ZNN is the main one Joseph recognizes, If the skunk with one of their promo hat's is to be believed. Their distant second in ratings rival, ZNA stands right next to them. Other than that, a couple single state only stations, and to keep up with the times, two of the most influential science and technology Pawtube streamers came to watch the launch as well.

No one had to say it when they were handed a memo that instead of a live broadcast, they'd be recorded and time-shifted an hour. Everyone in the mission control knew to keep their mouth's shut and not tell Usako that the horde of reporters she'd been dreaming about since winning the coin toss to be the first pilot, was actually a pawful, if that.

This was one of the personality quirks everyone here had to learn about, and learn how to manage to make a functioning team between the pilot and mission control. Like Fredrick the ferret, he liked to be flattered about every accomplishment and not talked down too.

Maybe he has a napoleon complex?

Usako on the other paw hated, absolutely hated, not having her accomplishments duly recognized, no matter how small.

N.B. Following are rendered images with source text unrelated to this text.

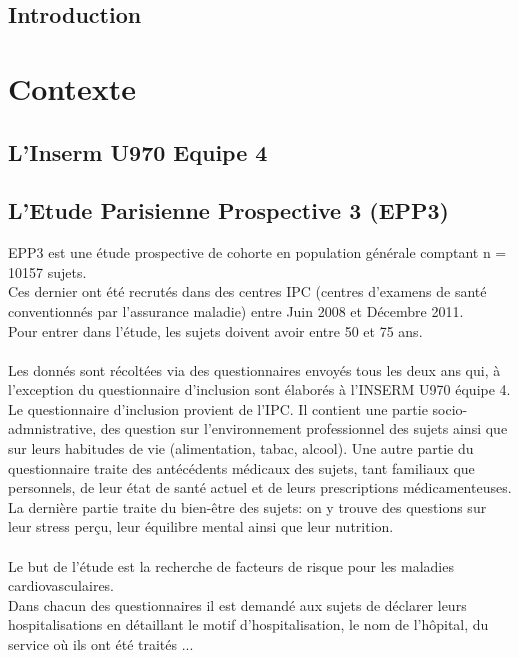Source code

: \documentclass{book}
\begin{document}
\mainmatter


\newpage
\begin{center}
\section*{Introduction}
\end{center}


\newpage
\section{Contexte}
\subsection{L'Inserm U970 Equipe 4}
\subsection{L'Etude Parisienne Prospective 3 (EPP3)}
\noindent
EPP3 est une étude prospective de cohorte en population générale comptant n = 10157 sujets.\\
Ces dernier ont été recrutés dans des centres IPC (centres d'examens de santé conventionnés par l'assurance maladie) entre Juin 2008 et Décembre 2011.\\
Pour entrer dans l'étude, les sujets doivent avoir entre 50 et 75 ans.\\
\\
Les donnés sont récoltées via des questionnaires envoyés tous les deux ans qui, à l'exception du questionnaire d'inclusion sont élaborés à l'INSERM U970 équipe 4. \\
Le questionnaire d'inclusion provient de l'IPC. Il contient une partie socio-admnistrative, des question sur l'environnement professionnel des sujets ainsi que sur leurs habitudes de vie (alimentation, tabac, alcool). 
Une autre partie du questionnaire traite des antécédents médicaux des sujets, tant familiaux que personnels, de leur état de santé actuel et de leurs prescriptions médicamenteuses.
La dernière partie traite du bien-être des sujets: on y trouve des questions sur leur stress perçu, leur équilibre mental ainsi que leur nutrition.\\
\\
Le but de l'étude est la recherche de facteurs de risque pour les maladies cardiovasculaires.\\ 
Dans chacun des questionnaires il est demandé aux sujets de déclarer leurs hospitalisations en détaillant le motif d'hospitalisation, le nom de l'hôpital, du service où ils ont été traités ...
\end{document}
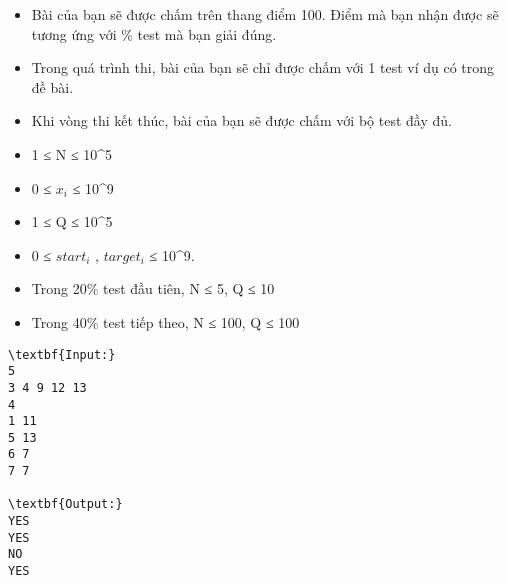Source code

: \begin{itemize}
	\item Bài của bạn sẽ được chấm trên thang điểm 100. Điểm mà bạn nhận được sẽ tương ứng với \% test mà bạn giải đúng.
	\item Trong quá trình thi, bài của bạn sẽ chỉ được chấm với 1 test ví dụ có trong đề bài.
	\item Khi vòng thi kết thúc, bài của bạn sẽ được chấm với bộ test đầy đủ.
\end{itemize}
\begin{itemize}
	\item 1 ≤ N ≤ 10^5
	\item 0 ≤ $x_{i}$ ≤ 10^9
	\item 1 ≤ Q ≤ 10^5
	\item 0 ≤ $start_{i}$ , $target_{i}$ ≤ 10^9.
	\item Trong 20\% test đầu tiên, N ≤ 5, Q ≤ 10
	\item Trong 40\% test tiếp theo, N ≤ 100, Q ≤ 100
\end{itemize}
\begin{verbatim}
\textbf{Input:}
5
3 4 9 12 13
4
1 11
5 13
6 7
7 7

\textbf{Output:}
YES
YES
NO
YES
\end{verbatim}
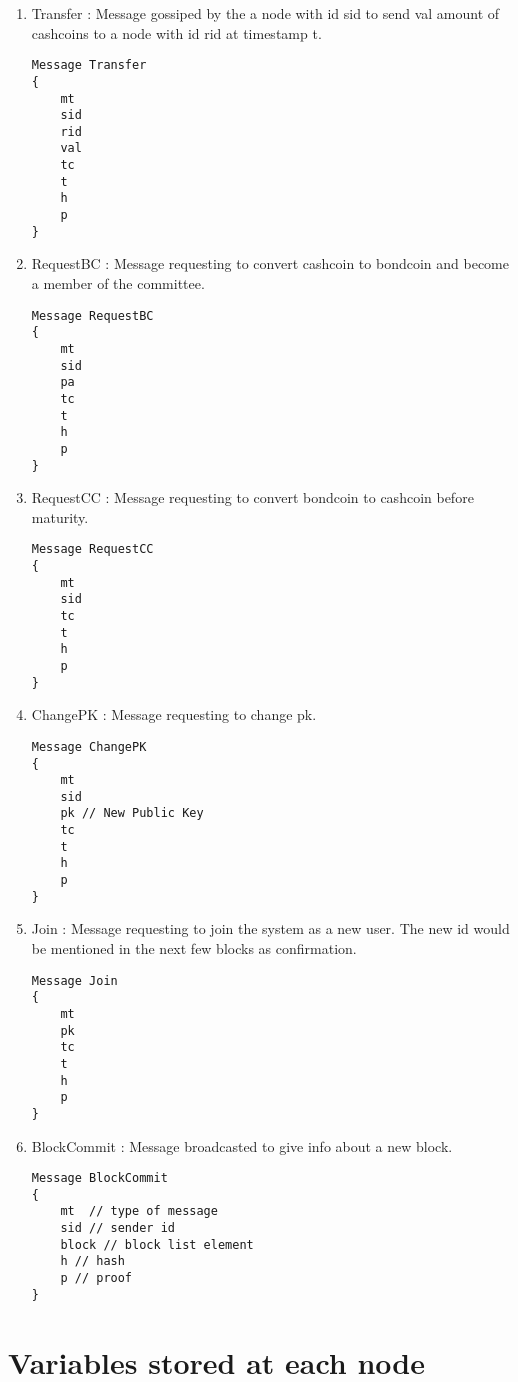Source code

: {
\singlespacing
\begin{enumerate}
    \item Transfer : Message gossiped by the a node with id sid to send val amount of cashcoins to a node with id rid at timestamp t.
    \begin{verbatim}
Message Transfer
{
    mt
    sid
    rid
    val
    tc
    t
    h
    p
}
    \end{verbatim}
    \item RequestBC : Message requesting to convert cashcoin to bondcoin and become a member of the committee.
    \begin{verbatim}
Message RequestBC
{
    mt
    sid
    pa
    tc
    t
    h
    p
}
    \end{verbatim}
    \item RequestCC : Message requesting to convert bondcoin to cashcoin before maturity.
    \begin{verbatim}
Message RequestCC
{
    mt
    sid
    tc
    t
    h
    p
}
    \end{verbatim}
    \item ChangePK : Message requesting to change pk.
    \begin{verbatim}
Message ChangePK
{
    mt
    sid
    pk // New Public Key
    tc
    t
    h
    p
}
    \end{verbatim}
    \item Join : Message requesting to join the system as a new user. The new id would be mentioned in the next few blocks as confirmation.
    \begin{verbatim}
Message Join
{
    mt
    pk
    tc
    t
    h
    p
}
    \end{verbatim}
    \item BlockCommit : Message broadcasted to give info about a new block.
    \begin{verbatim}
Message BlockCommit
{
    mt  // type of message
    sid // sender id
    block // block list element
    h // hash
    p // proof
}
    \end{verbatim}
\end{enumerate}
}

\section{Variables stored at each node}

Saying nothing would set off her temper to the point everyone who deals with her has learned to at least give minor congratulations when she does something good. Personally, he just thought Usako has an inferiority complex, centered around that celebrity fox that's been in the news for the past three years.

A view that was cemented for Joseph last month when one of the radio techs here mentioned Nicholas Wilde while Usako's radio was on as they were going through a dry run in the hanger.

Still, her military flight record is beyond reproach, giving her some leeway in the behavior department. Her several minute long rant following it would've otherwise canned her from the program.

God help us if they invite him and Judy Hopps to congratulate Usako upon her return. Considering they're now considered Anamilia's poster mammal cops.

Similarly, everyone in the room has been sworn to secrecy against telling her the fact the originally planned 'live' broadcast, has been shifted back an hour. No network wanted to postpone their prime time programs like Anamilia's Got Talent.

Joseph's put his name down in the informal betting pool, that if Usako does find out, she'll drop the test craft AND the International Space Station down onto the studio.

Personally he'd find it amusing to watch, still, everyone figured it'd be easier to lie to Usako until after the flight. Then let her bask in all the attention she'll get afterwards, it'll keep her focused on the mission. Easier to ask for forgiveness than permission and all that.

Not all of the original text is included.